# What this task involves
Look through the entries below. Say how many lines include "annual", with nothing added.

# Saved entries
——————

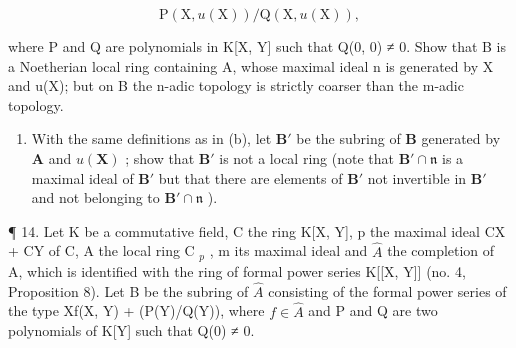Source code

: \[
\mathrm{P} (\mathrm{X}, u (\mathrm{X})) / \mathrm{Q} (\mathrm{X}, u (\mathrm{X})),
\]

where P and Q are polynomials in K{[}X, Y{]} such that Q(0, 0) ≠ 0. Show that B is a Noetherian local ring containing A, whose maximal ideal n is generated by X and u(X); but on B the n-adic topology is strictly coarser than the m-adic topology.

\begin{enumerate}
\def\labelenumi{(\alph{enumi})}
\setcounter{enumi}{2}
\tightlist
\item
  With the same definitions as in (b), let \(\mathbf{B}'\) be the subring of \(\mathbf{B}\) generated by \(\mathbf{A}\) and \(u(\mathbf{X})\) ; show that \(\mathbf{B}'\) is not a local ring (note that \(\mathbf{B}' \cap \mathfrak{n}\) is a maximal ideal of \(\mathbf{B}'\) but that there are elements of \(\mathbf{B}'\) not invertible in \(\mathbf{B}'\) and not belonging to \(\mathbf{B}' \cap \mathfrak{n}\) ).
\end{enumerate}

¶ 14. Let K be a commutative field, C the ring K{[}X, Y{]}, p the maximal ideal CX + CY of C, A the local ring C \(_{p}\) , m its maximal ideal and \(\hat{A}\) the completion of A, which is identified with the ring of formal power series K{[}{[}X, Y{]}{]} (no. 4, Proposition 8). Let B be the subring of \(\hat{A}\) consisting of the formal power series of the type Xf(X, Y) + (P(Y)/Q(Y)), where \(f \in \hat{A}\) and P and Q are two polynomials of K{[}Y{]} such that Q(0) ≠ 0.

——————

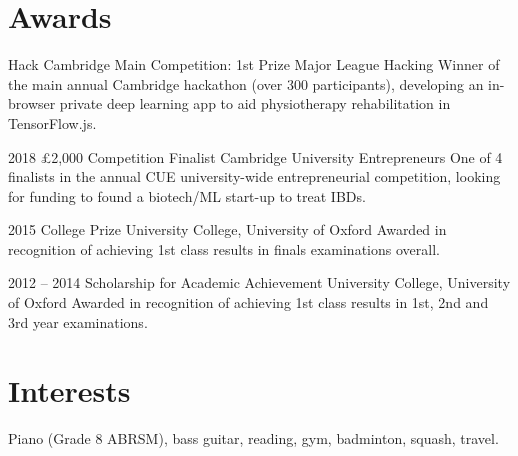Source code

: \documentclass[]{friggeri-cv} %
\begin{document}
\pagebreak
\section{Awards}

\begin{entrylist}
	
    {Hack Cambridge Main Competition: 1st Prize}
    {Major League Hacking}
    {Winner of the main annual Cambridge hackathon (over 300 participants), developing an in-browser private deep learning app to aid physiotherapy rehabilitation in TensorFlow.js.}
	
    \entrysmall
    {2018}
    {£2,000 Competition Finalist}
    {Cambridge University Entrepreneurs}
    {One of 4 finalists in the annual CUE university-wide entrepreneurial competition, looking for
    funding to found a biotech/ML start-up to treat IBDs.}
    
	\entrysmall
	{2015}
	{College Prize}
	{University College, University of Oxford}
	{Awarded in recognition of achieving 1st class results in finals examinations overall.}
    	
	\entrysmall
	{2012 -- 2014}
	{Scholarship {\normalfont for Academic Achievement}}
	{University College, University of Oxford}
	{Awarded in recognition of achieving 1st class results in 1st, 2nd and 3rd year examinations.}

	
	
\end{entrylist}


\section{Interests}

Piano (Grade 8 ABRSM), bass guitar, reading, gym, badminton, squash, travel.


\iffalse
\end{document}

——————

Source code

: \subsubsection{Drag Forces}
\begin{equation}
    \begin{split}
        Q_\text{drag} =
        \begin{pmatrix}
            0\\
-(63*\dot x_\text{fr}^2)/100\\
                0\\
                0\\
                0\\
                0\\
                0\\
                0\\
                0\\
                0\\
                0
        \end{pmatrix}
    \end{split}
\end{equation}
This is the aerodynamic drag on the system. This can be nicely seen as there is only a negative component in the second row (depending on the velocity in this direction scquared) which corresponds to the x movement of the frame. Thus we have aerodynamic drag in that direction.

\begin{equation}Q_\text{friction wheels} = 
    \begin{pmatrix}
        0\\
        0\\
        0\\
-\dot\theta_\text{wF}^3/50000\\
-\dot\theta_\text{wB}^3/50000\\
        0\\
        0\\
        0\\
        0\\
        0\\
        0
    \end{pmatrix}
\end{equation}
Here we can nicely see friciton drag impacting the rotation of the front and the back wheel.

——————

# Solution for this task
2